**What you need to do:** Copy the records word for word. Pictures do not go in.

**Stored data:**
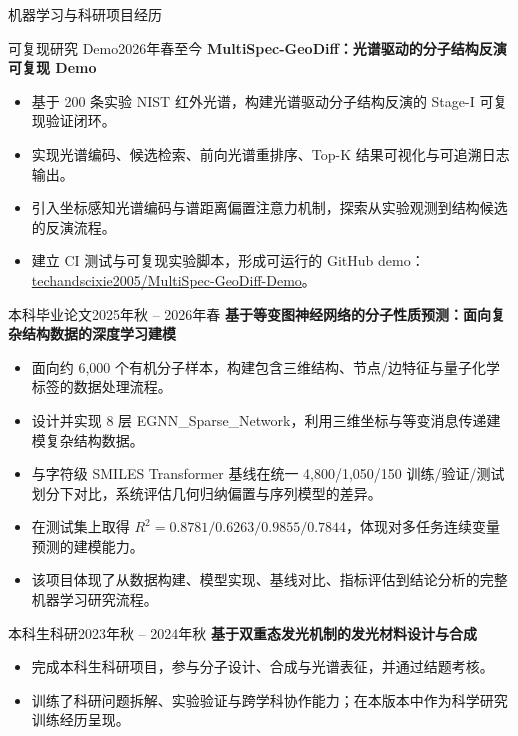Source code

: \documentclass[]{mcdowellcv}
\begin{document}
\begin{cvsection}{机器学习与科研项目经历}
    \begin{cvsubsection}{可复现研究 Demo}{}{2026年春至今}
        \textbf{MultiSpec-GeoDiff：光谱驱动的分子结构反演可复现 Demo}
        \begin{itemize}
            \item 基于 200 条实验 NIST 红外光谱，构建光谱驱动分子结构反演的 Stage-I 可复现验证闭环。
            \item 实现光谱编码、候选检索、前向光谱重排序、Top-K 结果可视化与可追溯日志输出。
            \item 引入坐标感知光谱编码与谱距离偏置注意力机制，探索从实验观测到结构候选的反演流程。
            \item 建立 CI 测试与可复现实验脚本，形成可运行的 GitHub demo：\href{https://github.com/techandscixie2005/MultiSpec-GeoDiff-Demo}{techandscixie2005/MultiSpec-GeoDiff-Demo}。
        \end{itemize}
    \end{cvsubsection}

    \begin{cvsubsection}{本科毕业论文}{}{2025年秋 -- 2026年春}
        \textbf{基于等变图神经网络的分子性质预测：面向复杂结构数据的深度学习建模}
        \begin{itemize}
            \item 面向约 6,000 个有机分子样本，构建包含三维结构、节点/边特征与量子化学标签的数据处理流程。
            \item 设计并实现 8 层 EGNN\_Sparse\_Network，利用三维坐标与等变消息传递建模复杂结构数据。
            \item 与字符级 SMILES Transformer 基线在统一 4,800/1,050/150 训练/验证/测试划分下对比，系统评估几何归纳偏置与序列模型的差异。
            \item 在测试集上取得 $R^2 = 0.8781 / 0.6263 / 0.9855 / 0.7844$，体现对多任务连续变量预测的建模能力。
            \item 该项目体现了从数据构建、模型实现、基线对比、指标评估到结论分析的完整机器学习研究流程。
        \end{itemize}
    \end{cvsubsection}

    \begin{cvsubsection}{本科生科研}{}{2023年秋 -- 2024年秋}
        \textbf{基于双重态发光机制的发光材料设计与合成}
        \begin{itemize}
            \item 完成本科生科研项目，参与分子设计、合成与光谱表征，并通过结题考核。
            \item 训练了科研问题拆解、实验验证与跨学科协作能力；在本版本中作为科学研究训练经历呈现。
        \end{itemize}
    \end{cvsubsection}
\end{cvsection}
\end{document}
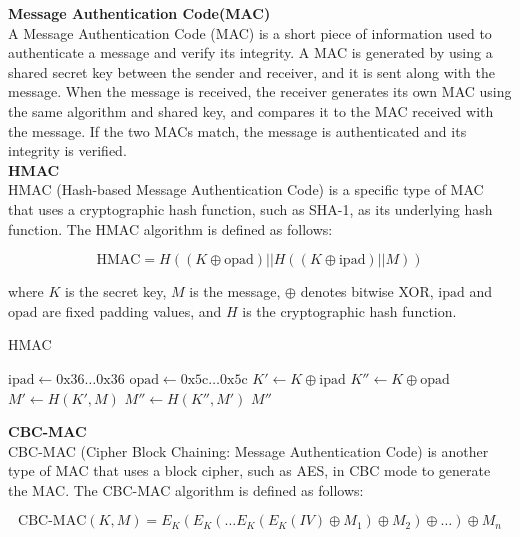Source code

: \documentclass[11pt]{article}
\begin{document}
\textbf{Message Authentication Code(MAC)}\\
A Message Authentication Code (MAC) is a short piece of information used to authenticate a message and verify its integrity. A MAC is generated by using a shared secret key between the sender and receiver, and it is sent along with the message. When the message is received, the receiver generates its own MAC using the same algorithm and shared key, and compares it to the MAC received with the message. If the two MACs match, the message is authenticated and its integrity is verified.\\
\textbf{HMAC}\\
HMAC (Hash-based Message Authentication Code) is a specific type of MAC that uses a cryptographic hash function, such as SHA-1, as its underlying hash function. The HMAC algorithm is defined as follows:

$$\text{HMAC} = H((K \oplus \text{opad}) || H((K \oplus \text{ipad}) || M))$$

where $K$ is the secret key, $M$ is the message, $\oplus$ denotes bitwise XOR, $\text{ipad}$ and $\text{opad}$ are fixed padding values, and $H$ is the cryptographic hash function.

\begin{algorithm}
\caption{HMAC}
\begin{algorithmic}[1]
\State $\text{ipad} \gets \text{0x36} \ldots \text{0x36}$
\State $\text{opad} \gets \text{0x5c} \ldots \text{0x5c}$
\State $K' \gets K \oplus \text{ipad}$
\State $K'' \gets K \oplus \text{opad}$
\State $M' \gets H(K', M)$
\State $M'' \gets H(K'', M')$
\State \Return $M''$
\EndProcedure
\end{algorithmic}
\end{algorithm}

\textbf{CBC-MAC}\\

CBC-MAC (Cipher Block Chaining: Message Authentication Code) is another type of MAC that uses a block cipher, such as AES, in CBC mode to generate the MAC. The CBC-MAC algorithm is defined as follows:

$$\text{CBC-MAC}(K, M) = E_K(E_K(\ldots E_K(E_K(IV) \oplus M_1) \oplus M_2) \oplus \ldots) \oplus M_n$$
\end{document}
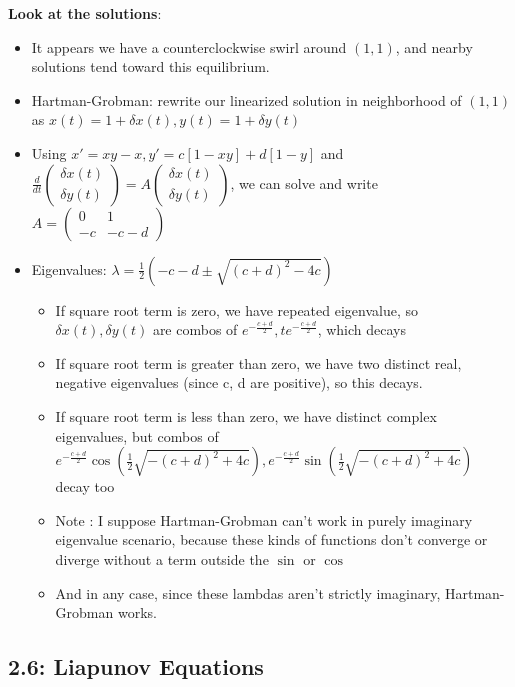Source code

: \documentclass[11pt, oneside]{article}   	%
\begin{document}
\begin{itemize}
\textbf{Look at the solutions}:
\begin{itemize}
\item It appears we have a counterclockwise swirl around $(1,1)$, and nearby solutions tend toward this equilibrium.
\item Hartman-Grobman: rewrite our linearized solution in neighborhood of $(1,1)$ as $x(t) = 1 + \delta x(t), y(t) = 1 + \delta y(t)$
\item Using $x' = xy-x, y'=c[1-xy]+d[1-y]$ and $\frac{d}{dt}\begin{pmatrix} \delta x(t) \\ \delta y(t) \end{pmatrix} = A\begin{pmatrix} \delta x(t) \\ \delta y(t) \end{pmatrix}$, we can solve and write $A = \begin{pmatrix} 0 & 1 \\ -c & -c-d  \end{pmatrix} $
\item Eigenvalues: $\lambda = \frac{1}{2}(-c -d \pm \sqrt{(c+d)^2 - 4c})$
\begin{itemize}
\item If square root term is zero, we have repeated eigenvalue, so $\delta x(t), \delta y(t)$ are combos of $e^{-\frac{c+d}{2}}, te^{-\frac{c+d}{2}}$, which decays
\item If square root term is greater than zero, we have two distinct real, negative eigenvalues (since c, d are positive), so this decays.
\item If square root term is less than zero, we have distinct complex eigenvalues, but combos of $e^{-\frac{c+d}{2}} \cos (\frac{1}{2} \sqrt{-(c+d)^2+4c}), e^{-\frac{c+d}{2}} \sin (\frac{1}{2} \sqrt{-(c+d)^2+4c})$ decay too
\item Note : I suppose Hartman-Grobman can't work in purely imaginary eigenvalue scenario, because these kinds of functions don't converge or diverge without a term outside the $\sin$ or $\cos$ 
\item And in any case, since these lambdas aren't strictly imaginary, Hartman-Grobman works.
\end{itemize}

\end{itemize}

\end{itemize}

\subsection{2.6: Liapunov Equations}
\end{document}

**Response box:**
Source code

: \documentclass[]{mcdowellcv}
\begin{document}
\begin{cvsection}{机器学习与科研项目经历}
    \begin{cvsubsection}{可复现研究 Demo}{}{2026年春至今}
        \textbf{MultiSpec-GeoDiff：光谱驱动的分子结构反演可复现 Demo}
        \begin{itemize}
            \item 基于 200 条实验 NIST 红外光谱，构建光谱驱动分子结构反演的 Stage-I 可复现验证闭环。
            \item 实现光谱编码、候选检索、前向光谱重排序、Top-K 结果可视化与可追溯日志输出。
            \item 引入坐标感知光谱编码与谱距离偏置注意力机制，探索从实验观测到结构候选的反演流程。
            \item 建立 CI 测试与可复现实验脚本，形成可运行的 GitHub demo：\href{https://github.com/techandscixie2005/MultiSpec-GeoDiff-Demo}{techandscixie2005/MultiSpec-GeoDiff-Demo}。
        \end{itemize}
    \end{cvsubsection}

    \begin{cvsubsection}{本科毕业论文}{}{2025年秋 -- 2026年春}
        \textbf{基于等变图神经网络的分子性质预测：面向复杂结构数据的深度学习建模}
        \begin{itemize}
            \item 面向约 6,000 个有机分子样本，构建包含三维结构、节点/边特征与量子化学标签的数据处理流程。
            \item 设计并实现 8 层 EGNN\_Sparse\_Network，利用三维坐标与等变消息传递建模复杂结构数据。
            \item 与字符级 SMILES Transformer 基线在统一 4,800/1,050/150 训练/验证/测试划分下对比，系统评估几何归纳偏置与序列模型的差异。
            \item 在测试集上取得 $R^2 = 0.8781 / 0.6263 / 0.9855 / 0.7844$，体现对多任务连续变量预测的建模能力。
            \item 该项目体现了从数据构建、模型实现、基线对比、指标评估到结论分析的完整机器学习研究流程。
        \end{itemize}
    \end{cvsubsection}

    \begin{cvsubsection}{本科生科研}{}{2023年秋 -- 2024年秋}
        \textbf{基于双重态发光机制的发光材料设计与合成}
        \begin{itemize}
            \item 完成本科生科研项目，参与分子设计、合成与光谱表征，并通过结题考核。
            \item 训练了科研问题拆解、实验验证与跨学科协作能力；在本版本中作为科学研究训练经历呈现。
        \end{itemize}
    \end{cvsubsection}
\end{cvsection}
\end{document}
Source code

: \documentclass[11pt]{article}
\begin{document}
\textbf{Message Authentication Code(MAC)}\\
A Message Authentication Code (MAC) is a short piece of information used to authenticate a message and verify its integrity. A MAC is generated by using a shared secret key between the sender and receiver, and it is sent along with the message. When the message is received, the receiver generates its own MAC using the same algorithm and shared key, and compares it to the MAC received with the message. If the two MACs match, the message is authenticated and its integrity is verified.\\
\textbf{HMAC}\\
HMAC (Hash-based Message Authentication Code) is a specific type of MAC that uses a cryptographic hash function, such as SHA-1, as its underlying hash function. The HMAC algorithm is defined as follows:

$$\text{HMAC} = H((K \oplus \text{opad}) || H((K \oplus \text{ipad}) || M))$$

where $K$ is the secret key, $M$ is the message, $\oplus$ denotes bitwise XOR, $\text{ipad}$ and $\text{opad}$ are fixed padding values, and $H$ is the cryptographic hash function.

\begin{algorithm}
\caption{HMAC}
\begin{algorithmic}[1]
\State $\text{ipad} \gets \text{0x36} \ldots \text{0x36}$
\State $\text{opad} \gets \text{0x5c} \ldots \text{0x5c}$
\State $K' \gets K \oplus \text{ipad}$
\State $K'' \gets K \oplus \text{opad}$
\State $M' \gets H(K', M)$
\State $M'' \gets H(K'', M')$
\State \Return $M''$
\EndProcedure
\end{algorithmic}
\end{algorithm}

\textbf{CBC-MAC}\\

CBC-MAC (Cipher Block Chaining: Message Authentication Code) is another type of MAC that uses a block cipher, such as AES, in CBC mode to generate the MAC. The CBC-MAC algorithm is defined as follows:

$$\text{CBC-MAC}(K, M) = E_K(E_K(\ldots E_K(E_K(IV) \oplus M_1) \oplus M_2) \oplus \ldots) \oplus M_n$$
\end{document}
Source code

: \documentclass[11pt, oneside]{article}   	%
\begin{document}
\begin{itemize}
\textbf{Look at the solutions}:
\begin{itemize}
\item It appears we have a counterclockwise swirl around $(1,1)$, and nearby solutions tend toward this equilibrium.
\item Hartman-Grobman: rewrite our linearized solution in neighborhood of $(1,1)$ as $x(t) = 1 + \delta x(t), y(t) = 1 + \delta y(t)$
\item Using $x' = xy-x, y'=c[1-xy]+d[1-y]$ and $\frac{d}{dt}\begin{pmatrix} \delta x(t) \\ \delta y(t) \end{pmatrix} = A\begin{pmatrix} \delta x(t) \\ \delta y(t) \end{pmatrix}$, we can solve and write $A = \begin{pmatrix} 0 & 1 \\ -c & -c-d  \end{pmatrix} $
\item Eigenvalues: $\lambda = \frac{1}{2}(-c -d \pm \sqrt{(c+d)^2 - 4c})$
\begin{itemize}
\item If square root term is zero, we have repeated eigenvalue, so $\delta x(t), \delta y(t)$ are combos of $e^{-\frac{c+d}{2}}, te^{-\frac{c+d}{2}}$, which decays
\item If square root term is greater than zero, we have two distinct real, negative eigenvalues (since c, d are positive), so this decays.
\item If square root term is less than zero, we have distinct complex eigenvalues, but combos of $e^{-\frac{c+d}{2}} \cos (\frac{1}{2} \sqrt{-(c+d)^2+4c}), e^{-\frac{c+d}{2}} \sin (\frac{1}{2} \sqrt{-(c+d)^2+4c})$ decay too
\item Note : I suppose Hartman-Grobman can't work in purely imaginary eigenvalue scenario, because these kinds of functions don't converge or diverge without a term outside the $\sin$ or $\cos$ 
\item And in any case, since these lambdas aren't strictly imaginary, Hartman-Grobman works.
\end{itemize}

\end{itemize}

\end{itemize}

\subsection{2.6: Liapunov Equations}
\end{document}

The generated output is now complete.